Честность – неотъемлемая часть человека. Это
пыталась передать своим детям. Иногда даже говорю сыну: «Ты помолчи
чуть-чуть. Что же ты всё стоишь за правду». А он мне: «Ты же нас сама этому
учила!» Есть,
наверное, какая-то определённая грань. По молодости она сильно выражена.
Сейчас, когда что-то прожила, что-то нажила, иногда думаешь, что в какой-то
момент лучше смолчать. Это как-то сложилось по жизни. Но
если просматривать прошлое: это и это, я бы сделала всё также. Потому что
очень ценю дружбу. Друзья мне очень в жизни помогали, и я им помогаю. Очень
люблю и умею дружить. И когда вижу, что по отношению к моим друзьям идёт
нечестность, а мне говорят: «А вот ты должна здесь подписаться!», отвечаю:
«Никогда!». Сегодня
пойду вечером в Дом актёра, где приятель делает вечер. Надо сходить. Он
просил: «Приди, поддержи меня». Это друг, с которым мы общаемся более 25 лет.
Один из немногих моих друзей. Друзья помогали мне во всех тяжёлых ситуациях. Друг
– это не тот, который познаётся в беде. В беде мы всегда понимаем и подставим
плечо. Если друг тебя понимает в радости и вместе с тобой её разделит, а не
позавидует – вот это друг! В беде мы поможем всегда, а вот при удаче, чтобы друг
вместе с тобой порадовался – дорогого стоит. А
театр – это семья, где ты живёшь с утра до ночи. Из семьи сор не надо
выносить. В каждой семье что-то бывает. Если уходишь, то уходи интеллигентно,
красиво, без всяких… – Ваши друзья связаны с вашей
профессией? –
И связаны, и не связаны. – Есть ли отличие провинциального и
московского театров? –
Я к Челябинскому театру отношусь очень трепетно. Это первый театр, куда
приехала, когда мой муж подписал распределение в Челябинск. Попросилась туда же.
У меня по отношению к этому театру очень теплые воспоминания, ощущения.

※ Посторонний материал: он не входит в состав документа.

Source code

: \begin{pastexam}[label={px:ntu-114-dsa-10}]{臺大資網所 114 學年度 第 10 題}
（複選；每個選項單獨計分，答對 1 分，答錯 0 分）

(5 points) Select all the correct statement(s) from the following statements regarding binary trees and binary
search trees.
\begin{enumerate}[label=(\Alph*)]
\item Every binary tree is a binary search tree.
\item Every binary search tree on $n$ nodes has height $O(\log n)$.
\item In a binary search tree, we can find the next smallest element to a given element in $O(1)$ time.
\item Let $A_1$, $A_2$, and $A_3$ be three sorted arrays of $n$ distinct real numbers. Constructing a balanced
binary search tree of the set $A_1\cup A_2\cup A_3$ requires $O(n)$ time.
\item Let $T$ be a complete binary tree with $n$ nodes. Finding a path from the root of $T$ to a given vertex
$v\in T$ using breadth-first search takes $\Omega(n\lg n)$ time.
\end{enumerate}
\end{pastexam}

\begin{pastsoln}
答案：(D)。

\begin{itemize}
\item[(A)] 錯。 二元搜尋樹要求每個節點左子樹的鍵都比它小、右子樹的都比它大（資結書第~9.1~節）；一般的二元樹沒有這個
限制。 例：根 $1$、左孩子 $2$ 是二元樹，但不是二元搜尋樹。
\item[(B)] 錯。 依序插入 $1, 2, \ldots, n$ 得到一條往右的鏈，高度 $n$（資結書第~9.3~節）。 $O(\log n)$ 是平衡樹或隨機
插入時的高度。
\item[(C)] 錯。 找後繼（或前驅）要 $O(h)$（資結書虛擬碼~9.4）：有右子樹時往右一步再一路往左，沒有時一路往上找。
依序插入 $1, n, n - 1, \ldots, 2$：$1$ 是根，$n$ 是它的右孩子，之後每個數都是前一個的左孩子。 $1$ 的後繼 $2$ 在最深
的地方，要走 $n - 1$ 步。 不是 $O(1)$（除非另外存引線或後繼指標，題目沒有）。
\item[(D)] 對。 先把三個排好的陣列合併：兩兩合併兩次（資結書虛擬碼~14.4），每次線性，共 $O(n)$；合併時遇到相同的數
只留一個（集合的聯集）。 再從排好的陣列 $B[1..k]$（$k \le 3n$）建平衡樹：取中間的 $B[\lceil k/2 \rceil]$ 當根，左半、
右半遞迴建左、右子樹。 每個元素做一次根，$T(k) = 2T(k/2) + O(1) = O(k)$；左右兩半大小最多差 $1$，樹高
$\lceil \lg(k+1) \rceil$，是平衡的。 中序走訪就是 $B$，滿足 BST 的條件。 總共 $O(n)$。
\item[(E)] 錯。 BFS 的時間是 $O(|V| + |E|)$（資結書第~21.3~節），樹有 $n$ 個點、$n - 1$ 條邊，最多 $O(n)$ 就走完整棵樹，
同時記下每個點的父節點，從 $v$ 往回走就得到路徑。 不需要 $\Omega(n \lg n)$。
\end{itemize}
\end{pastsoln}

Московский театр немножечко пожёстче. Может,
в Челябинске была молодость, другое ощущение… Это так же, как прочитаешь
книжку – у тебя одно ощущение, а через два год ты её перечитываешь – для тебя
всё по-другому. Прожила два года: что-то нажила, что-то поняла и на какие-то
вещи смотришь по-другому. Когда
мы проживаем года, с нами что-то происходит – хотим мы этого или нет. И
мировоззрение по одному или другому поводу меняется. – Вы много в жизни читаете? –
Сейчас, откровенно, мало. Некогда. Даже иногда обидно, что нет времени. Очень
многое хочу перечитать, много произведений. Думаю: как только, так сразу. Думаю
перечитать Габриэль Гарсиа Маркеса «Сто лет одиночества». Сейчас она у меня
на самом видном месте. Хочу это перечитать. Хочу
перечитать Марину Цветаеву, Анну Ахматову... – Вы любитель поэзии? –
Я люблю поэзию. Обожаю Михаила Лермонтова: «И
впрямь Авдотья Николавна Была
прелакомый кусок. Идет,
бывало, гордо, плавно - Чуть
тронет землю башмачок; В
Тамбове не запомнят люди Такой
высокой, полной груди: Бела
как сахар, так нежна, Что
жилка каждая видна…». И так далее. («Тамбовская
казначейша», отрывок – прим.ред.) – Вы читаете стихи со сцены? –
Когда, встречи со зрителями, конечно, читаю. Кроме вышеназванных, читаю Якова
Полонского, Евгения Евтушенко. Обожаю из произведений Евтушенко – «Казнь
Стеньки Разина». Оно когда-то было запрещено, а что нельзя – очень интересно.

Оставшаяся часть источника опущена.